Il convient donc de mettre en œuvre une démarche de réforme profonde des politiques publiques fondée sur une logique d’investissement.

« Une révision de la structure même des politiques publiques s’impose dans les différents domaines pour redonner de l’efficacité à la dépense publique, et à terme, la réduire. »

Pour réduire la dépense publique de 60 milliards d’euros, il faut investir dans la transformation pour permettre des économies durables.

Trois facteurs clés de succès pour la transformation publique

1. La prévisibilité

Il est indispensable de donner à tous les acteurs économiques une parfaite visibilité de ce qui sera fait. En ce sens, la trajectoire de rétablissement des finances publiques tient en trois chiffres :

  • 1 point de prélèvements obligatoires en moins sur le quinquennat
  • 3 points de PIB de dépenses publiques en moins sur le quinquennat
  • 5 points de réduction de dette sur le quinquennat

 « Réduire la dépense publique est un devoir sur le plan de la justice intergénérationnelle et la condition de notre souveraineté véritable. Il en va de notre capacité à décider pour nous-même et par nous-même.

2. La sincérité budgétaire

Un pays comme la France doit donner une image fidèle de ses finances, au nom du respect de la parole donnée et du respect des électeurs. Cette confiance est nécessaire pour renforcer le pacte social qui nous lie et préparer l’avenir sur un socle solide.

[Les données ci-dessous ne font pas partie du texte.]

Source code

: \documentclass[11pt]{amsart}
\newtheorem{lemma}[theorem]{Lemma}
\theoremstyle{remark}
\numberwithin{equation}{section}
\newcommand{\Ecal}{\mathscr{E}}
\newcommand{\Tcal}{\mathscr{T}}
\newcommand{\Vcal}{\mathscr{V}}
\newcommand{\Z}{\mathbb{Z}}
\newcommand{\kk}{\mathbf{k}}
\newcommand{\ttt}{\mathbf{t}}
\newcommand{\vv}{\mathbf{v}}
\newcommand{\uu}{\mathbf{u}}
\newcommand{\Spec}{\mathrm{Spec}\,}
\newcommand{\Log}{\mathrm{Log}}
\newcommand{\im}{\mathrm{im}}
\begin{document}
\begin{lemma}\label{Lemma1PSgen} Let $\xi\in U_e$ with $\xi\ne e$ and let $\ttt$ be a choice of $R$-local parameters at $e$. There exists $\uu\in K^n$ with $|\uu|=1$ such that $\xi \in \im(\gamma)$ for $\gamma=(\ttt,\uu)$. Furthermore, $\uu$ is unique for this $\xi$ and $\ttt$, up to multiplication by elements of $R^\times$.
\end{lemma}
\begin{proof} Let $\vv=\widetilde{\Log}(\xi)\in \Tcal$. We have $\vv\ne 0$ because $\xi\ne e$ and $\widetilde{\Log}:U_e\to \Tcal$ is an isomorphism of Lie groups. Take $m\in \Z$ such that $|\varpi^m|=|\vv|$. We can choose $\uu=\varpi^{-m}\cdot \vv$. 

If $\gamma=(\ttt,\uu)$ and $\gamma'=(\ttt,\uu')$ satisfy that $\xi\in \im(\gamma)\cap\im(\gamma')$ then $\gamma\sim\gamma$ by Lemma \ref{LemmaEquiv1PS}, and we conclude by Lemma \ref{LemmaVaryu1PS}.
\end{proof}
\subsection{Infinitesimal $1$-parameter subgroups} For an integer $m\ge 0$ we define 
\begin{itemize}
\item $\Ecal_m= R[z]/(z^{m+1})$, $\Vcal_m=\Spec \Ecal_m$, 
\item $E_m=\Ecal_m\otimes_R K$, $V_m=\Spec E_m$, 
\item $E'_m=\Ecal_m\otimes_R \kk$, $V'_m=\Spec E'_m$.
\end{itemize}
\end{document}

3. La priorité au raisonnement par politique publique

La considération budgétaire n’est pas une fin en soi et doit être dépassée. Dans le cadre d’un budget maîtrisé, la politique publique est avant tout l’expression d’une réponse à un problème donné, à un défi posé par l’évolution du monde. L’efficacité prime la dimension strictement financière et relève de « l’hygiène démocratique ».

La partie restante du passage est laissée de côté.